What you will do: Go through the entries and write each one out again unchanged.
Segment Open
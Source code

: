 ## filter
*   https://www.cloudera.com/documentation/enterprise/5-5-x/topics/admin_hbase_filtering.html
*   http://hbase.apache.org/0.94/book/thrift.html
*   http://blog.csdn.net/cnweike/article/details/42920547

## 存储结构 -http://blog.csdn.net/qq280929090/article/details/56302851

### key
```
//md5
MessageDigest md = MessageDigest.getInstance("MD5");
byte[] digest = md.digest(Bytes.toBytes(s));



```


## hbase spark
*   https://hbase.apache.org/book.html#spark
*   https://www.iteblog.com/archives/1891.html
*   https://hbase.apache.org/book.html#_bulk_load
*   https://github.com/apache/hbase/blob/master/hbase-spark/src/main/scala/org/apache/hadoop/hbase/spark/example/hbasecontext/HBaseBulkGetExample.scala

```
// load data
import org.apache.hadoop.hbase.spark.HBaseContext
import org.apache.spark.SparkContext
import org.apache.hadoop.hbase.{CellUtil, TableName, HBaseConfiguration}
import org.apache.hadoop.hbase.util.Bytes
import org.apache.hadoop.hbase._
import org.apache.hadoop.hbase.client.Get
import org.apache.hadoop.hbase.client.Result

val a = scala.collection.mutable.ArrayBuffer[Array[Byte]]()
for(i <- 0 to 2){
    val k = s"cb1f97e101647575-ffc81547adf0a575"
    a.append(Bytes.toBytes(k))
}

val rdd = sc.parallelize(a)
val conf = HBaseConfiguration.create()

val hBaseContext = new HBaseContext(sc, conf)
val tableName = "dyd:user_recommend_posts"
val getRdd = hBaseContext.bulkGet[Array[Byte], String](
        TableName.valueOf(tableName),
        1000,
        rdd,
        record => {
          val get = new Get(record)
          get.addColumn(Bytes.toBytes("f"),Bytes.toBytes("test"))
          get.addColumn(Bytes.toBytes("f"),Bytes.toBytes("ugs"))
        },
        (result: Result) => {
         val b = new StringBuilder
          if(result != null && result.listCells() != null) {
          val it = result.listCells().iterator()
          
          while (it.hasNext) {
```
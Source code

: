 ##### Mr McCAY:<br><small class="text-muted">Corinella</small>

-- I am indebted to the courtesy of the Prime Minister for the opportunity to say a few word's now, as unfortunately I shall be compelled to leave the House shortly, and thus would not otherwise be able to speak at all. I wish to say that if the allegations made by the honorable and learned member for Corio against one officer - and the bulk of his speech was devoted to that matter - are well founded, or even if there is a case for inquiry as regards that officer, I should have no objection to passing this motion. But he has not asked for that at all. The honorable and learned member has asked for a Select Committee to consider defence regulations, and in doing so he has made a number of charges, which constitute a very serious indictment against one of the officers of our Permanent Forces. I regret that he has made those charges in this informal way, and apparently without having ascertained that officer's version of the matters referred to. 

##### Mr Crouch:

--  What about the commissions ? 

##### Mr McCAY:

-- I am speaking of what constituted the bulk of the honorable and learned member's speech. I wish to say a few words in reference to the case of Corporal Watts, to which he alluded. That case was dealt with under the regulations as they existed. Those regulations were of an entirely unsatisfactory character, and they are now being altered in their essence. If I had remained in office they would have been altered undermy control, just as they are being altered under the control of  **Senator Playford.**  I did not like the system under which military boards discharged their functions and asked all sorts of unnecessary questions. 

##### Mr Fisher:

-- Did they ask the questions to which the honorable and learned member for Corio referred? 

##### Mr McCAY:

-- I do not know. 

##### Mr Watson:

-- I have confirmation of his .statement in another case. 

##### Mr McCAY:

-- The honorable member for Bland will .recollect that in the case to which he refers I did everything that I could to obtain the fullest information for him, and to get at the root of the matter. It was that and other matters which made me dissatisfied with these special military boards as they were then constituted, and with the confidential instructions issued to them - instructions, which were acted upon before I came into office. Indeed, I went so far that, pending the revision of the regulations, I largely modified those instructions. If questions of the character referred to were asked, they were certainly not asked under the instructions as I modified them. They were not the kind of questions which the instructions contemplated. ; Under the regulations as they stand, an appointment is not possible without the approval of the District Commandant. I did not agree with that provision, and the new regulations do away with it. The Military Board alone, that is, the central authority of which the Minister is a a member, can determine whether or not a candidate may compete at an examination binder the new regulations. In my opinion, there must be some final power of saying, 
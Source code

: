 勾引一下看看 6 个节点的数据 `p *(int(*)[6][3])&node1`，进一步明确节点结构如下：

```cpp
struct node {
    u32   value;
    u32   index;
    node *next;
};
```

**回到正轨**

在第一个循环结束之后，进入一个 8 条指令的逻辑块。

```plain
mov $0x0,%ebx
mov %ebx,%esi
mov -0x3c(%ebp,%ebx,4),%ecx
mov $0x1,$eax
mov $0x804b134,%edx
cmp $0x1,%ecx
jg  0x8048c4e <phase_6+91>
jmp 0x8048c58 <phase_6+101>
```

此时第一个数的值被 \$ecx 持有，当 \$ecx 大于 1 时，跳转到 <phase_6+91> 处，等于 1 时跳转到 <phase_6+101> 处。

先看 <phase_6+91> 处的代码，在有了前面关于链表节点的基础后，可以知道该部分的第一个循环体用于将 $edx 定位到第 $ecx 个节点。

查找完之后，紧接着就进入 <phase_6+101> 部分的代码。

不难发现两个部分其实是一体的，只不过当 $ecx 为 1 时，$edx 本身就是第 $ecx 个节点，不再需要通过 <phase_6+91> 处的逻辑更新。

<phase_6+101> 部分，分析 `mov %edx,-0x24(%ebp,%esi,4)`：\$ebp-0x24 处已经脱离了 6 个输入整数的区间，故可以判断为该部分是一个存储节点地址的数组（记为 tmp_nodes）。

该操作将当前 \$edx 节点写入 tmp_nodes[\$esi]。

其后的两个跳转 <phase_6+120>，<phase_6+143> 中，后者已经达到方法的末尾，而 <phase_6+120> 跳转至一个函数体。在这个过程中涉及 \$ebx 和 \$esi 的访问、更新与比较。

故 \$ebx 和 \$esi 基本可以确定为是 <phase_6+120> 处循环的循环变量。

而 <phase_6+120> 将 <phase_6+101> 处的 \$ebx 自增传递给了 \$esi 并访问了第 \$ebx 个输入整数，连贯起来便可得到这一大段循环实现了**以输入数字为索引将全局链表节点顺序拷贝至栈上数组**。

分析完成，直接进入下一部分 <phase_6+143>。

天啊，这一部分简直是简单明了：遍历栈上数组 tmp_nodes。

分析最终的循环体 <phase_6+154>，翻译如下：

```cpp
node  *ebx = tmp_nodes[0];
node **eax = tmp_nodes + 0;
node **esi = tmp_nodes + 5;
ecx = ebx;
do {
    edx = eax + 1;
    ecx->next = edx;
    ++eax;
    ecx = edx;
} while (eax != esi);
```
Segment Closed
Response box:
Source code

: ## filter
*   https://www.cloudera.com/documentation/enterprise/5-5-x/topics/admin_hbase_filtering.html
*   http://hbase.apache.org/0.94/book/thrift.html
*   http://blog.csdn.net/cnweike/article/details/42920547

## 存储结构 -http://blog.csdn.net/qq280929090/article/details/56302851

### key
```
//md5
MessageDigest md = MessageDigest.getInstance("MD5");
byte[] digest = md.digest(Bytes.toBytes(s));



```


## hbase spark
*   https://hbase.apache.org/book.html#spark
*   https://www.iteblog.com/archives/1891.html
*   https://hbase.apache.org/book.html#_bulk_load
*   https://github.com/apache/hbase/blob/master/hbase-spark/src/main/scala/org/apache/hadoop/hbase/spark/example/hbasecontext/HBaseBulkGetExample.scala

```
// load data
import org.apache.hadoop.hbase.spark.HBaseContext
import org.apache.spark.SparkContext
import org.apache.hadoop.hbase.{CellUtil, TableName, HBaseConfiguration}
import org.apache.hadoop.hbase.util.Bytes
import org.apache.hadoop.hbase._
import org.apache.hadoop.hbase.client.Get
import org.apache.hadoop.hbase.client.Result

val a = scala.collection.mutable.ArrayBuffer[Array[Byte]]()
for(i <- 0 to 2){
    val k = s"cb1f97e101647575-ffc81547adf0a575"
    a.append(Bytes.toBytes(k))
}

val rdd = sc.parallelize(a)
val conf = HBaseConfiguration.create()

val hBaseContext = new HBaseContext(sc, conf)
val tableName = "dyd:user_recommend_posts"
val getRdd = hBaseContext.bulkGet[Array[Byte], String](
        TableName.valueOf(tableName),
        1000,
        rdd,
        record => {
          val get = new Get(record)
          get.addColumn(Bytes.toBytes("f"),Bytes.toBytes("test"))
          get.addColumn(Bytes.toBytes("f"),Bytes.toBytes("ugs"))
        },
        (result: Result) => {
         val b = new StringBuilder
          if(result != null && result.listCells() != null) {
          val it = result.listCells().iterator()
          
          while (it.hasNext) {
```
Source code

: ##### Mr McCAY:<br><small class="text-muted">Corinella</small>

-- I am indebted to the courtesy of the Prime Minister for the opportunity to say a few word's now, as unfortunately I shall be compelled to leave the House shortly, and thus would not otherwise be able to speak at all. I wish to say that if the allegations made by the honorable and learned member for Corio against one officer - and the bulk of his speech was devoted to that matter - are well founded, or even if there is a case for inquiry as regards that officer, I should have no objection to passing this motion. But he has not asked for that at all. The honorable and learned member has asked for a Select Committee to consider defence regulations, and in doing so he has made a number of charges, which constitute a very serious indictment against one of the officers of our Permanent Forces. I regret that he has made those charges in this informal way, and apparently without having ascertained that officer's version of the matters referred to. 

##### Mr Crouch:

--  What about the commissions ? 

##### Mr McCAY:

-- I am speaking of what constituted the bulk of the honorable and learned member's speech. I wish to say a few words in reference to the case of Corporal Watts, to which he alluded. That case was dealt with under the regulations as they existed. Those regulations were of an entirely unsatisfactory character, and they are now being altered in their essence. If I had remained in office they would have been altered undermy control, just as they are being altered under the control of  **Senator Playford.**  I did not like the system under which military boards discharged their functions and asked all sorts of unnecessary questions. 

##### Mr Fisher:

-- Did they ask the questions to which the honorable and learned member for Corio referred? 

##### Mr McCAY:

-- I do not know. 

##### Mr Watson:

-- I have confirmation of his .statement in another case. 

##### Mr McCAY:

-- The honorable member for Bland will .recollect that in the case to which he refers I did everything that I could to obtain the fullest information for him, and to get at the root of the matter. It was that and other matters which made me dissatisfied with these special military boards as they were then constituted, and with the confidential instructions issued to them - instructions, which were acted upon before I came into office. Indeed, I went so far that, pending the revision of the regulations, I largely modified those instructions. If questions of the character referred to were asked, they were certainly not asked under the instructions as I modified them. They were not the kind of questions which the instructions contemplated. ; Under the regulations as they stand, an appointment is not possible without the approval of the District Commandant. I did not agree with that provision, and the new regulations do away with it. The Military Board alone, that is, the central authority of which the Minister is a a member, can determine whether or not a candidate may compete at an examination binder the new regulations. In my opinion, there must be some final power of saying, 
Source code

: 勾引一下看看 6 个节点的数据 `p *(int(*)[6][3])&node1`，进一步明确节点结构如下：

```cpp
struct node {
    u32   value;
    u32   index;
    node *next;
};
```

**回到正轨**

在第一个循环结束之后，进入一个 8 条指令的逻辑块。

```plain
mov $0x0,%ebx
mov %ebx,%esi
mov -0x3c(%ebp,%ebx,4),%ecx
mov $0x1,$eax
mov $0x804b134,%edx
cmp $0x1,%ecx
jg  0x8048c4e <phase_6+91>
jmp 0x8048c58 <phase_6+101>
```

此时第一个数的值被 \$ecx 持有，当 \$ecx 大于 1 时，跳转到 <phase_6+91> 处，等于 1 时跳转到 <phase_6+101> 处。

先看 <phase_6+91> 处的代码，在有了前面关于链表节点的基础后，可以知道该部分的第一个循环体用于将 $edx 定位到第 $ecx 个节点。

查找完之后，紧接着就进入 <phase_6+101> 部分的代码。

不难发现两个部分其实是一体的，只不过当 $ecx 为 1 时，$edx 本身就是第 $ecx 个节点，不再需要通过 <phase_6+91> 处的逻辑更新。

<phase_6+101> 部分，分析 `mov %edx,-0x24(%ebp,%esi,4)`：\$ebp-0x24 处已经脱离了 6 个输入整数的区间，故可以判断为该部分是一个存储节点地址的数组（记为 tmp_nodes）。

该操作将当前 \$edx 节点写入 tmp_nodes[\$esi]。

其后的两个跳转 <phase_6+120>，<phase_6+143> 中，后者已经达到方法的末尾，而 <phase_6+120> 跳转至一个函数体。在这个过程中涉及 \$ebx 和 \$esi 的访问、更新与比较。

故 \$ebx 和 \$esi 基本可以确定为是 <phase_6+120> 处循环的循环变量。

而 <phase_6+120> 将 <phase_6+101> 处的 \$ebx 自增传递给了 \$esi 并访问了第 \$ebx 个输入整数，连贯起来便可得到这一大段循环实现了**以输入数字为索引将全局链表节点顺序拷贝至栈上数组**。

分析完成，直接进入下一部分 <phase_6+143>。

天啊，这一部分简直是简单明了：遍历栈上数组 tmp_nodes。

分析最终的循环体 <phase_6+154>，翻译如下：

```cpp
node  *ebx = tmp_nodes[0];
node **eax = tmp_nodes + 0;
node **esi = tmp_nodes + 5;
ecx = ebx;
do {
    edx = eax + 1;
    ecx->next = edx;
    ++eax;
    ecx = edx;
} while (eax != esi);
```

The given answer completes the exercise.